After New Delhi banned dozens of Chinese-made mobile apps citing privacy concerns, TikTok denied sharing the data of Indian users with China, saying it would not do so even if requested by any foreign government.
The Indian branch of the Beijing-headquartered company insisted that it abides by “all data privacy and security requirements under Indian law and have not shared any information of our users in India” with any government, including China.
“Further, if we are requested to in the future we would not do so. We place the highest importance on user privacy and integrity,” a statement by Nikhil Gandhi, the head of TikTok India, says.
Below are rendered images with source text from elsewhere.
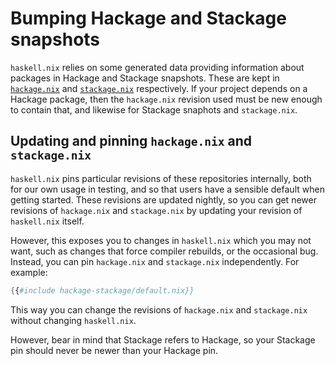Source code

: # Bumping Hackage and Stackage snapshots

`haskell.nix` relies on some generated data providing information about packages in Hackage and Stackage snapshots.
These are kept in [`hackage.nix`](https://github.com/input-output-hk/hackage.nix) and [`stackage.nix`](https://github.com/input-output-hk/stackage.nix) respectively.
If your project depends on a Hackage package, then the `hackage.nix` revision used must be new enough to contain that, and likewise for Stackage snaphots and `stackage.nix`.

## Updating and pinning `hackage.nix` and `stackage.nix`

`haskell.nix` pins particular revisions of these repositories internally, both for our own usage in testing, and so that users have a sensible default when getting started.
These revisions are updated nightly, so you can get newer revisions of `hackage.nix` and `stackage.nix` by updating your revision of `haskell.nix` itself.

However, this exposes you to changes in `haskell.nix` which you may not want, such as changes that force compiler rebuilds, or the occasional bug.
Instead, you can pin `hackage.nix` and `stackage.nix` independently. For example:

```nix
{{#include hackage-stackage/default.nix}}
```

This way you can change the revisions of `hackage.nix` and `stackage.nix`
without changing `haskell.nix`.

However, bear in mind that Stackage refers to Hackage, so your Stackage pin
should never be newer than your Hackage pin.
Earlier, the Ministry of Electronics and Information Technology banned 59 Chinese-owned mobile apps, including TikTok, as well as microblogging platform Weibo, messaging service WeChat, and Alibaba’s UC Browser.
New Delhi explained the surprise decision citing numerous reports about the apps “stealing and surreptitiously transmitting users’ data in an unauthorized manner.” The data has been mined and profiled in a way that infringes on Indian sovereignty, national security, and defense, the ministry said.
TikTok has rapidly grown in popularity in India, the company’s biggest foreign market, where an estimated 120 million people use it.
The ban on the 59 apps came amid spiraling tensions along the disputed Indian-Chinese border in the Himalayas. A confrontation involving hundreds of troops from both sides broke out earlier in June, leaving at least 20 Indian troops dead.
While reports citing Indian officials claimed that as many as 40 Chinese soldiers were killed, Beijing dismissed the number as “fake news.”